═════ Listed entries

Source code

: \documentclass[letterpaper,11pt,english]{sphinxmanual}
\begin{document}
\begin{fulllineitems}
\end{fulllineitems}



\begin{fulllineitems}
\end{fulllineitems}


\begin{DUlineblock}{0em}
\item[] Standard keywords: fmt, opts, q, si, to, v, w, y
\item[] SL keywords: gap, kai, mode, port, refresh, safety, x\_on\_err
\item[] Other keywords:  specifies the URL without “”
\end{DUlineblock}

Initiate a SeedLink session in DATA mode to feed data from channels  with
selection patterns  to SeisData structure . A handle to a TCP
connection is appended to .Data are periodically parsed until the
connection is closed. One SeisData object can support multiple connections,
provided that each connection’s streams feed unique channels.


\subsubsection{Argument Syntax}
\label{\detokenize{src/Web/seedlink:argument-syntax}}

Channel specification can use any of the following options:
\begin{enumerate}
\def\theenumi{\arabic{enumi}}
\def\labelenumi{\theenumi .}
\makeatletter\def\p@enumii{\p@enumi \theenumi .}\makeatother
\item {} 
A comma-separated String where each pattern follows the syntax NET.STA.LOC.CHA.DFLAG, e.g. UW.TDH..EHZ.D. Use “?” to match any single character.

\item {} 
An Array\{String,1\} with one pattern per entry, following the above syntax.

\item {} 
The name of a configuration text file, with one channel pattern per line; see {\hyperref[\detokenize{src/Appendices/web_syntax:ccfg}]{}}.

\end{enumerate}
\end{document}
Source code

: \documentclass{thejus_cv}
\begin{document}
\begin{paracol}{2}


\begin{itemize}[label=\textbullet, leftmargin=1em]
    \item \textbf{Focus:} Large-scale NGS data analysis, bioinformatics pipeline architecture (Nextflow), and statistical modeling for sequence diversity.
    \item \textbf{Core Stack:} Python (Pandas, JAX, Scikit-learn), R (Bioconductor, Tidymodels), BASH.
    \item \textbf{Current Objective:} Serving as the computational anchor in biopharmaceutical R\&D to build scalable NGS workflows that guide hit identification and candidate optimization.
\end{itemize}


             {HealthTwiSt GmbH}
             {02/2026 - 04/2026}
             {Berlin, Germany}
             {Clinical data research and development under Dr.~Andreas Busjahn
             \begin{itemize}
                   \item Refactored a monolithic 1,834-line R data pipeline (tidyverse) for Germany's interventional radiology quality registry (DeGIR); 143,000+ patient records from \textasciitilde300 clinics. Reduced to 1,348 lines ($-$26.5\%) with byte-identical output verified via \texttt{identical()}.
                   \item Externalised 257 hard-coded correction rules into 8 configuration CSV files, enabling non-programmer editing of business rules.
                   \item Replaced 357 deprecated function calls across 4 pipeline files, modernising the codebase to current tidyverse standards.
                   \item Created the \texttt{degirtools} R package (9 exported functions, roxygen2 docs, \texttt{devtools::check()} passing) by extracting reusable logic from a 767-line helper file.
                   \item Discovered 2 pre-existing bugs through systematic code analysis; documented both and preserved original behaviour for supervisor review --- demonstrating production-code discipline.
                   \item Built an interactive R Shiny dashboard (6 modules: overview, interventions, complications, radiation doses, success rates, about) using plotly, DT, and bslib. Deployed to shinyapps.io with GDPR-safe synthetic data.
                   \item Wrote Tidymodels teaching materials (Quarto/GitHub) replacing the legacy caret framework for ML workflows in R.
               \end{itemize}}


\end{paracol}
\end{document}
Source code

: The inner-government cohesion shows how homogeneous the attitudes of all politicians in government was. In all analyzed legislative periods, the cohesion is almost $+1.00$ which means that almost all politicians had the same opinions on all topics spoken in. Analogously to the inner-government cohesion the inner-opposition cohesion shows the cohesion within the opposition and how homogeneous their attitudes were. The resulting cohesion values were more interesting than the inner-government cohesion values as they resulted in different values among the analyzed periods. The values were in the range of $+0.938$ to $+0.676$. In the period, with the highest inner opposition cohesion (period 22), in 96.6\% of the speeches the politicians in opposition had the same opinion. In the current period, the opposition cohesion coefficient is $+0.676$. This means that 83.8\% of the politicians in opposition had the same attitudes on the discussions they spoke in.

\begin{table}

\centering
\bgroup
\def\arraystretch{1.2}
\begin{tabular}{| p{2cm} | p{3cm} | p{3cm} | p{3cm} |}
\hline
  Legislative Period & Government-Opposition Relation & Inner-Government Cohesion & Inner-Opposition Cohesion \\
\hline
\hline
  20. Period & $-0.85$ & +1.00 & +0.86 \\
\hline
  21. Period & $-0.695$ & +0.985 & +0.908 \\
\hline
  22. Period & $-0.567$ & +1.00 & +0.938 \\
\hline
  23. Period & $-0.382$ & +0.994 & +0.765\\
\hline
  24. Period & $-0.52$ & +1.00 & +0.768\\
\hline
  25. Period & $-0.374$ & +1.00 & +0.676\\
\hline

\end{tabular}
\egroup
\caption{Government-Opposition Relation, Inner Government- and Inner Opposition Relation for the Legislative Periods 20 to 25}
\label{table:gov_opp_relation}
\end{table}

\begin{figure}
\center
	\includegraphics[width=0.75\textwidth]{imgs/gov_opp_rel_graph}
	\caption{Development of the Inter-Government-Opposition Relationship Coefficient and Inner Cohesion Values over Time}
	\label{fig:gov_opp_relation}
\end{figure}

══════════

▸ **Exercise**
Without leaving anything out, repeat every entry shown above.

▸ **Answer box**
Source code

: \documentclass[letterpaper,11pt,english]{sphinxmanual}
\begin{document}
\begin{fulllineitems}
\end{fulllineitems}



\begin{fulllineitems}
\end{fulllineitems}


\begin{DUlineblock}{0em}
\item[] Standard keywords: fmt, opts, q, si, to, v, w, y
\item[] SL keywords: gap, kai, mode, port, refresh, safety, x\_on\_err
\item[] Other keywords:  specifies the URL without “”
\end{DUlineblock}

Initiate a SeedLink session in DATA mode to feed data from channels  with
selection patterns  to SeisData structure . A handle to a TCP
connection is appended to .Data are periodically parsed until the
connection is closed. One SeisData object can support multiple connections,
provided that each connection’s streams feed unique channels.


\subsubsection{Argument Syntax}
\label{\detokenize{src/Web/seedlink:argument-syntax}}

Channel specification can use any of the following options:
\begin{enumerate}
\def\theenumi{\arabic{enumi}}
\def\labelenumi{\theenumi .}
\makeatletter\def\p@enumii{\p@enumi \theenumi .}\makeatother
\item {} 
A comma-separated String where each pattern follows the syntax NET.STA.LOC.CHA.DFLAG, e.g. UW.TDH..EHZ.D. Use “?” to match any single character.

\item {} 
An Array\{String,1\} with one pattern per entry, following the above syntax.

\item {} 
The name of a configuration text file, with one channel pattern per line; see {\hyperref[\detokenize{src/Appendices/web_syntax:ccfg}]{}}.

\end{enumerate}
\end{document}
Source code

: \documentclass{thejus_cv}
\begin{document}
\begin{paracol}{2}


\begin{itemize}[label=\textbullet, leftmargin=1em]
    \item \textbf{Focus:} Large-scale NGS data analysis, bioinformatics pipeline architecture (Nextflow), and statistical modeling for sequence diversity.
    \item \textbf{Core Stack:} Python (Pandas, JAX, Scikit-learn), R (Bioconductor, Tidymodels), BASH.
    \item \textbf{Current Objective:} Serving as the computational anchor in biopharmaceutical R\&D to build scalable NGS workflows that guide hit identification and candidate optimization.
\end{itemize}


             {HealthTwiSt GmbH}
             {02/2026 - 04/2026}
             {Berlin, Germany}
             {Clinical data research and development under Dr.~Andreas Busjahn
             \begin{itemize}
                   \item Refactored a monolithic 1,834-line R data pipeline (tidyverse) for Germany's interventional radiology quality registry (DeGIR); 143,000+ patient records from \textasciitilde300 clinics. Reduced to 1,348 lines ($-$26.5\%) with byte-identical output verified via \texttt{identical()}.
                   \item Externalised 257 hard-coded correction rules into 8 configuration CSV files, enabling non-programmer editing of business rules.
                   \item Replaced 357 deprecated function calls across 4 pipeline files, modernising the codebase to current tidyverse standards.
                   \item Created the \texttt{degirtools} R package (9 exported functions, roxygen2 docs, \texttt{devtools::check()} passing) by extracting reusable logic from a 767-line helper file.
                   \item Discovered 2 pre-existing bugs through systematic code analysis; documented both and preserved original behaviour for supervisor review --- demonstrating production-code discipline.
                   \item Built an interactive R Shiny dashboard (6 modules: overview, interventions, complications, radiation doses, success rates, about) using plotly, DT, and bslib. Deployed to shinyapps.io with GDPR-safe synthetic data.
                   \item Wrote Tidymodels teaching materials (Quarto/GitHub) replacing the legacy caret framework for ML workflows in R.
               \end{itemize}}


\end{paracol}
\end{document}
Source code

: The inner-government cohesion shows how homogeneous the attitudes of all politicians in government was. In all analyzed legislative periods, the cohesion is almost $+1.00$ which means that almost all politicians had the same opinions on all topics spoken in. Analogously to the inner-government cohesion the inner-opposition cohesion shows the cohesion within the opposition and how homogeneous their attitudes were. The resulting cohesion values were more interesting than the inner-government cohesion values as they resulted in different values among the analyzed periods. The values were in the range of $+0.938$ to $+0.676$. In the period, with the highest inner opposition cohesion (period 22), in 96.6\% of the speeches the politicians in opposition had the same opinion. In the current period, the opposition cohesion coefficient is $+0.676$. This means that 83.8\% of the politicians in opposition had the same attitudes on the discussions they spoke in.

\begin{table}

\centering
\bgroup
\def\arraystretch{1.2}
\begin{tabular}{| p{2cm} | p{3cm} | p{3cm} | p{3cm} |}
\hline
  Legislative Period & Government-Opposition Relation & Inner-Government Cohesion & Inner-Opposition Cohesion \\
\hline
\hline
  20. Period & $-0.85$ & +1.00 & +0.86 \\
\hline
  21. Period & $-0.695$ & +0.985 & +0.908 \\
\hline
  22. Period & $-0.567$ & +1.00 & +0.938 \\
\hline
  23. Period & $-0.382$ & +0.994 & +0.765\\
\hline
  24. Period & $-0.52$ & +1.00 & +0.768\\
\hline
  25. Period & $-0.374$ & +1.00 & +0.676\\
\hline

\end{tabular}
\egroup
\caption{Government-Opposition Relation, Inner Government- and Inner Opposition Relation for the Legislative Periods 20 to 25}
\label{table:gov_opp_relation}
\end{table}

\begin{figure}
\center
	\includegraphics[width=0.75\textwidth]{imgs/gov_opp_rel_graph}
	\caption{Development of the Inter-Government-Opposition Relationship Coefficient and Inner Cohesion Values over Time}
	\label{fig:gov_opp_relation}
\end{figure}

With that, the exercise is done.